** PROVIDED INFORMATION follows **
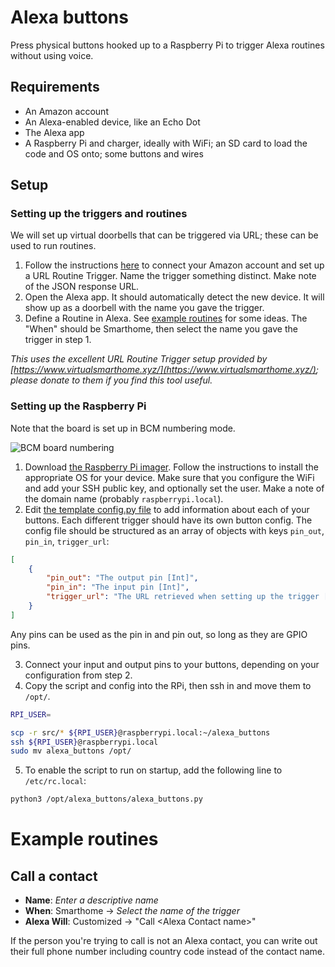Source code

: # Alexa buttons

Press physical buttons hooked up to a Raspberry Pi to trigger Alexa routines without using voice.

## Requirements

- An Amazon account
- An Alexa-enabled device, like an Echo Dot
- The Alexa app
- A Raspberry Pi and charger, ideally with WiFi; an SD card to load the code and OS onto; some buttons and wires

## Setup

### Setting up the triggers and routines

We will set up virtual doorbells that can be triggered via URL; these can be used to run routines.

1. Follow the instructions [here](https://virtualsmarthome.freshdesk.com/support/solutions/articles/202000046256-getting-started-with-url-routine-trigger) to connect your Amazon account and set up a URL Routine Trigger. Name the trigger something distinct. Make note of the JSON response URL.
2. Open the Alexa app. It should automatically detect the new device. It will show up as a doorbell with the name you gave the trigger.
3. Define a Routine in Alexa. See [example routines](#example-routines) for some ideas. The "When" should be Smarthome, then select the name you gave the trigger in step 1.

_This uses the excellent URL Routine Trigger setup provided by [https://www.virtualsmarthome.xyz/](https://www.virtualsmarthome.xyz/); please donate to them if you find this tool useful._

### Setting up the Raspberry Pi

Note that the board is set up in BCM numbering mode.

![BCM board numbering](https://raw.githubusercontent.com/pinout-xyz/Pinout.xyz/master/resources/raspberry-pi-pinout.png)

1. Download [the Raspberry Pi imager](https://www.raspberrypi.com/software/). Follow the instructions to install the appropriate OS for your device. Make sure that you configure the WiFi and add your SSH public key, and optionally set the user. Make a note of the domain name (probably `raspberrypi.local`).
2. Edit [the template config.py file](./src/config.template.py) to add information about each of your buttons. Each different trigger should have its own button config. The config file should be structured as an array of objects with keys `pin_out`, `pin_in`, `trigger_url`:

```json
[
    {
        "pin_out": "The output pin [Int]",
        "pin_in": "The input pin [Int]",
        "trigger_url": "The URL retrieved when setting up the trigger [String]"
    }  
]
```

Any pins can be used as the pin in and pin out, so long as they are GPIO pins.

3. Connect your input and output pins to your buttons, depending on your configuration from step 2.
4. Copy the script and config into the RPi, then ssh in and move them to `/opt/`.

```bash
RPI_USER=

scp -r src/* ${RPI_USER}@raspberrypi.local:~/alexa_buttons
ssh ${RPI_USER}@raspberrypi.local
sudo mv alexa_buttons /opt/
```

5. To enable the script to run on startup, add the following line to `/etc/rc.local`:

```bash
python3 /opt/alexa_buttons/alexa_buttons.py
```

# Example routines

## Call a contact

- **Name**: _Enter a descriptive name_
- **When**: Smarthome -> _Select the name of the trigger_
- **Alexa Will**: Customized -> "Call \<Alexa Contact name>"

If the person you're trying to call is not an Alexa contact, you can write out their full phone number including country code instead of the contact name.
** End of PROVIDED INFORMATION **
** PROVIDED INFORMATION follows **
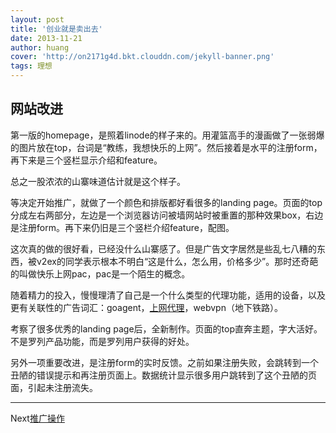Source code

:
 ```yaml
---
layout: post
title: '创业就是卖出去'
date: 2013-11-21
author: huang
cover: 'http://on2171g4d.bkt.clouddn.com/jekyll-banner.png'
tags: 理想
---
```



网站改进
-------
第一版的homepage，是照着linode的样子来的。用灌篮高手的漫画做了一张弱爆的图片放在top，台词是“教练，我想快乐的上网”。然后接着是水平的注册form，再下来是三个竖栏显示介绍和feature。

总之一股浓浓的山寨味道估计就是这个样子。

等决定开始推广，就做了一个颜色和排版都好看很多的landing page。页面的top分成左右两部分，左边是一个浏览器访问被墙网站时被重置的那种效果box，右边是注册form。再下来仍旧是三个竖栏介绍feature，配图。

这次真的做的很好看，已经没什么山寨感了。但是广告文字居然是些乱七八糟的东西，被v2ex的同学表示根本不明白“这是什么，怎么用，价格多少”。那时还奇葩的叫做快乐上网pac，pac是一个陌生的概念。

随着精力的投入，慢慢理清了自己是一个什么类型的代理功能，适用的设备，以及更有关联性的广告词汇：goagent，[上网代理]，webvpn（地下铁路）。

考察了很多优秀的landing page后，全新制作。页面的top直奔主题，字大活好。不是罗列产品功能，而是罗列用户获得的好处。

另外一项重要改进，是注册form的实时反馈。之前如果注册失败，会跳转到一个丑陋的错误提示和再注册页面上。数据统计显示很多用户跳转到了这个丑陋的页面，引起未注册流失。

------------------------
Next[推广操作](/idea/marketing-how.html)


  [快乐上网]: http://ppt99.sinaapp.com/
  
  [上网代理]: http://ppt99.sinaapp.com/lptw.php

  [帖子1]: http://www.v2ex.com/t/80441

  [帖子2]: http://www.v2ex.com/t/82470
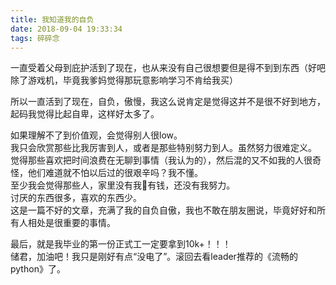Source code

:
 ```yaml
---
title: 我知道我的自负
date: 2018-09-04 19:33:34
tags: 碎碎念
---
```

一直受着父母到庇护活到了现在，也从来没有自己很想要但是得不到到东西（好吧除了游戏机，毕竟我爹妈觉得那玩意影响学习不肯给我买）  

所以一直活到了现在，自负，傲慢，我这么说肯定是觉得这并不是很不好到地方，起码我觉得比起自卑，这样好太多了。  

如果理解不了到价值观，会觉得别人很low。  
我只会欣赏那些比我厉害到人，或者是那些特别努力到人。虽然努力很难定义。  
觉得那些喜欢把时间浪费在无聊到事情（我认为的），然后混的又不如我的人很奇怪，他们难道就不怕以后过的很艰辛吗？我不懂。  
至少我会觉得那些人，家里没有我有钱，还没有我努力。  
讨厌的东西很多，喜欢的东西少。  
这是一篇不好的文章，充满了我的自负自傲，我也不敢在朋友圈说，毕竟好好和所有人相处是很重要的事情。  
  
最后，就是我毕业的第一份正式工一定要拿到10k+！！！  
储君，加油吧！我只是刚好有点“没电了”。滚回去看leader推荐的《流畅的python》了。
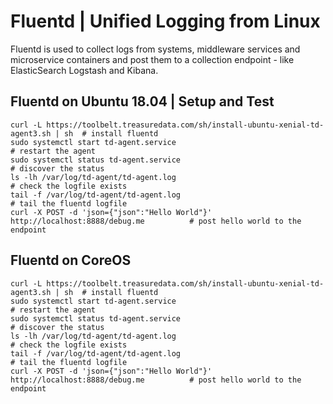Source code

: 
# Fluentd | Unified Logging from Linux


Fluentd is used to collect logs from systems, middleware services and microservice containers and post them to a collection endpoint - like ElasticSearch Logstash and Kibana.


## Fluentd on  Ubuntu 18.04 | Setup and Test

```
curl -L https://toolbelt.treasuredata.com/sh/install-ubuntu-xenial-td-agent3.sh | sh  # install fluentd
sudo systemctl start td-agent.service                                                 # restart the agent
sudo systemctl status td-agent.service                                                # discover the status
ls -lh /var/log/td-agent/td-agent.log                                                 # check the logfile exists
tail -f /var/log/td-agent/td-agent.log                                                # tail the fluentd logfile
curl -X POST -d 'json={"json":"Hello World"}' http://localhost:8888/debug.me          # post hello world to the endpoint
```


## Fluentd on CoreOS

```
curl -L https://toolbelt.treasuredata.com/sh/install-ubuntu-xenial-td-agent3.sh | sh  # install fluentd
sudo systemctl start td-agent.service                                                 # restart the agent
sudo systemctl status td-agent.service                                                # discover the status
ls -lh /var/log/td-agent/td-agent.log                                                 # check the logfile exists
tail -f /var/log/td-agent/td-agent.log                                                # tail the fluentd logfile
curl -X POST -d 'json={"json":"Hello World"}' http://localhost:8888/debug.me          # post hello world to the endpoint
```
** End of PROVIDED INFORMATION **
ASSIGNED TASK >> Using the data above, copy each line that contains "sinaapp".

SOLUTION >>
  [快乐上网]: http://ppt99.sinaapp.com/
  [上网代理]: http://ppt99.sinaapp.com/lptw.php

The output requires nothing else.